Haitians had expected 2004 to be a year of celebrations marking the 200th anniversary of independence from France following the only successful slave revolt of its time. Instead political violence exploded early in the year and armed gunmen took over cities demanding President Jean-Bertrand Aristide resign. Just as the rebels prepared to move in on the capital, the international community, led by the United States and France, increased pressure on Aristide, saying he was not able to effectively run the country. Aristide resigned and left Haiti on February 29, 2004.
Roots of the crisis
Jean-Bertrand Aristide was elected president in 1990 in Haiti's first free elections. In the 1980s, Aristide, then a priest, was a popular figure who led protests that helped bring an end to the 30-year Duvalier family dictatorship. As a priest, Aristide was considered a socialist and was despised by conservatives in the United States and by many of Haiti's economic elite. Yet more recently Aristide had acquired enemies from both the ideological right and left, including many of his former supporters, who said he and his family had amassed a fortune while in power.
After taking office in 1991, Aristide was overthrown eight months later in a military coup. He spent three years in exile, and appealed to the United Nations to intervene in the Haitian crisis. In 1994, the UN authorized a multinational force, headed by the United States, to restore Aristide to power. The United States sent 20,000 troops and remained in the country for five years. Aristide finished out the remainder of his term and, barred by Haiti's constitution from serving consecutive terms, he ceded power to his hand picked successor, Rene Preval. Aristide remained an extremely powerful figure during Preval's term. His Lavalas Family party--which has no official ideology but is populist in nature, organized around Aristide as its leader--won control of parliament in flawed legislative elections in May 2000. A report by the Organization of American States confirmed that the elections had been marred by irregularities. Subsequently, international donors suspended hundreds of millions of dollars in aid. When Preval's five-year term was over, opposition members boycotted presidential elections to protest the fraudulent legislative elections. Aristide easily won re-election. In recent years, Aristide raised the minimum wage, a move favorable to his populist base, but unpopular among many in the business class. And, even as he and his supporters were accused of a range of abuses, Aristide's government pursued prosecution of former military officers and paramilitaries for human rights abuses. Since late last year, protesters increasingly called for Aristide to step down. They said he had used power to enrich himself, created armed gangs to intimidate opponents, and had not kept his promises to Haiti's majority poor.
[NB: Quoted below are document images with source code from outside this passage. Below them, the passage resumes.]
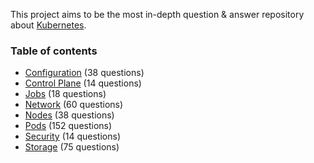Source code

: This project aims to be the most in-depth question & answer repository about [Kubernetes](https://k8s.io).

### Table of contents

* [Configuration](Questions/Configuration/README.md) (38 questions)
* [Control Plane](Questions/Control_Plane/README.md) (14 questions)
* [Jobs](Questions/Jobs/README.md) (18 questions)
* [Network](Questions/Network/README.md) (60 questions)
* [Nodes](Questions/Nodes/README.md) (38 questions)
* [Pods](Questions/Pods/README.md) (152 questions)
* [Security](Questions/Security/README.md) (14 questions)
* [Storage](Questions/Storage/README.md) (75 questions)
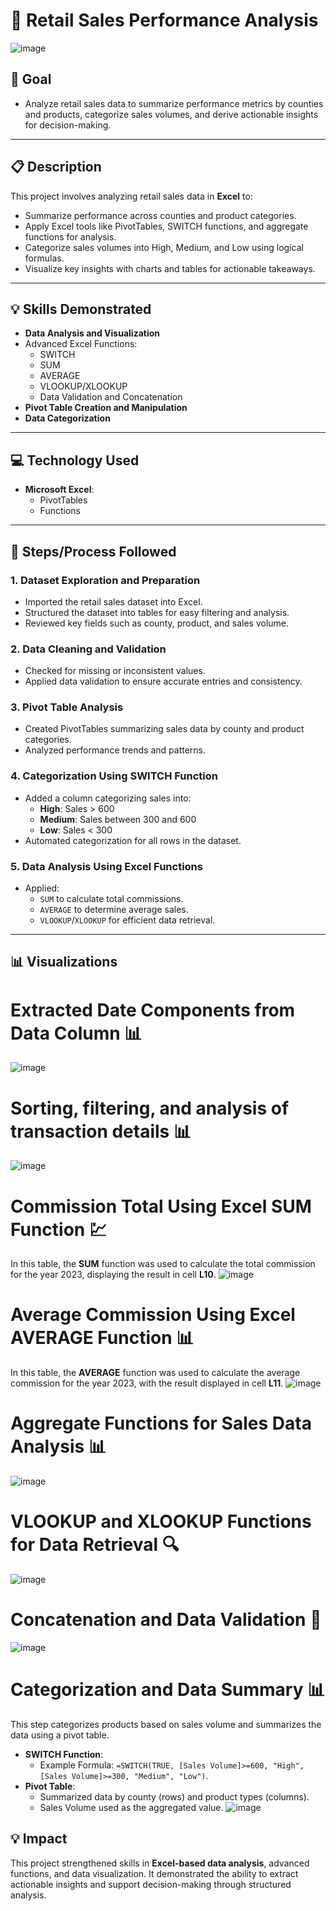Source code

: # 🛒 Retail Sales Performance Analysis
![image](https://github.com/user-attachments/assets/591784d5-bb63-4817-9a63-6b80bbafb278)
## 🎯 **Goal**
- Analyze retail sales data to summarize performance metrics by counties and products, categorize sales volumes, and derive actionable insights for decision-making.
---
## 📋 **Description**
This project involves analyzing retail sales data in **Excel** to:
- Summarize performance across counties and product categories.
- Apply Excel tools like PivotTables, SWITCH functions, and aggregate functions for analysis.
- Categorize sales volumes into High, Medium, and Low using logical formulas.
- Visualize key insights with charts and tables for actionable takeaways.
---
## 💡 **Skills Demonstrated**
- **Data Analysis and Visualization**
- Advanced Excel Functions:
  - SWITCH
  - SUM
  - AVERAGE
  - VLOOKUP/XLOOKUP
  - Data Validation and Concatenation
- **Pivot Table Creation and Manipulation**
- **Data Categorization**
---
## 💻 **Technology Used**
- **Microsoft Excel**:
  - PivotTables
  - Functions
---
## 🚀 **Steps/Process Followed**
### 1. **Dataset Exploration and Preparation**
   - Imported the retail sales dataset into Excel.
   - Structured the dataset into tables for easy filtering and analysis.
   - Reviewed key fields such as county, product, and sales volume.
### 2. **Data Cleaning and Validation**
   - Checked for missing or inconsistent values.
   - Applied data validation to ensure accurate entries and consistency.
### 3. **Pivot Table Analysis**
   - Created PivotTables summarizing sales data by county and product categories.
   - Analyzed performance trends and patterns.
### 4. **Categorization Using SWITCH Function**
   - Added a column categorizing sales into:
     - **High**: Sales > 600
     - **Medium**: Sales between 300 and 600
     - **Low**: Sales < 300
   - Automated categorization for all rows in the dataset.
### 5. **Data Analysis Using Excel Functions**
   - Applied:
     - `SUM` to calculate total commissions.
     - `AVERAGE` to determine average sales.
     - `VLOOKUP`/`XLOOKUP` for efficient data retrieval.
---
## 📊 **Visualizations**
# Extracted Date Components from Data Column 📊
![image](https://github.com/user-attachments/assets/3c5765ef-5975-4f22-b21b-44cfeb8c67c6)
# Sorting, filtering, and analysis of transaction details 📊
![image](https://github.com/user-attachments/assets/0ed8272f-ccc8-4ca9-818f-00de9807b455)
# Commission Total Using Excel SUM Function 💹
In this table, the **SUM** function was used to calculate the total commission for the year 2023, displaying the result in cell **L10**.
![image](https://github.com/user-attachments/assets/812ec98f-8bc8-4ff6-a4d5-1dae48852e3d)
# Average Commission Using Excel AVERAGE Function 📊
In this table, the **AVERAGE** function was used to calculate the average commission for the year 2023, with the result displayed in cell **L11**.
![image](https://github.com/user-attachments/assets/774c6d0d-58b3-47a1-a876-a904b6ac21a1)
# Aggregate Functions for Sales Data Analysis 📊
![image](https://github.com/user-attachments/assets/90b7d25c-0235-404e-bb91-6b11fd8e63e0)
# VLOOKUP and XLOOKUP Functions for Data Retrieval 🔍
![image](https://github.com/user-attachments/assets/641f3eec-2419-4726-8db4-661d73a11cd9)
# Concatenation and Data Validation 🎯
![image](https://github.com/user-attachments/assets/f3bdc573-8a03-40cc-b910-5f535c9ec64c)
# Categorization and Data Summary 📊
This step categorizes products based on sales volume and summarizes the data using a pivot table.
- **SWITCH Function**:  
  - Example Formula: `=SWITCH(TRUE, [Sales Volume]>=600, "High", [Sales Volume]>=300, "Medium", "Low")`.
- **Pivot Table**:
  - Summarized data by county (rows) and product types (columns).
  - Sales Volume used as the aggregated value.
![image](https://github.com/user-attachments/assets/b6a76ea6-9df6-45cf-bcd2-4de1d434e277)
## 💡 **Impact**
This project strengthened skills in **Excel-based data analysis**, advanced functions, and data visualization. It demonstrated the ability to extract actionable insights and support decision-making through structured analysis.
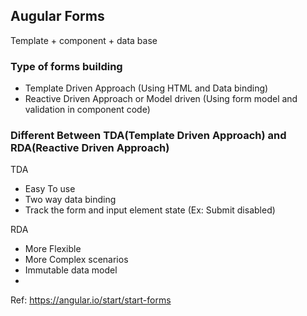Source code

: 
## Augular Forms

Template + component + data base

### Type of forms building

* Template Driven Approach (Using HTML and Data binding)
* Reactive Driven Approach or Model driven (Using form model and validation in component code)

### Different Between TDA(Template Driven Approach) and RDA(Reactive Driven Approach)

TDA
* Easy To use 
* Two way data binding
* Track the form and input element state (Ex: Submit disabled)

RDA
* More Flexible
* More Complex scenarios 
* Immutable data model
* 



Ref: 
https://angular.io/start/start-forms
There have been two relatively distinct oppositions to Aristide in Haiti. There is a democratic, non-violent opposition called the Democratic Platform, which is a coalition of various political parties and 184 civil society groups--dubbed Group 184, and led by businessman Andy Apaid (This coalition includes human rights groups, student groups, unions, and church groups, among others.). The political parties in the coalition are comprised of social democrats, Christian democrats, center-right and center-left groups. Separate from this opposition is a well-armed opposition that began taking control of Haiti's cities in February. This group, led by former police chief Guy Philippe, encompasses former soldiers from the Haitian army, which Aristide disbanded during his first term, former paramilitaries and former members of Aristide's gangs. Aristide and his supporters called the rebels "terrorists," and said the violence was an attempted coup d'etat. They also accuse the United States of backing the rebel insurrection. …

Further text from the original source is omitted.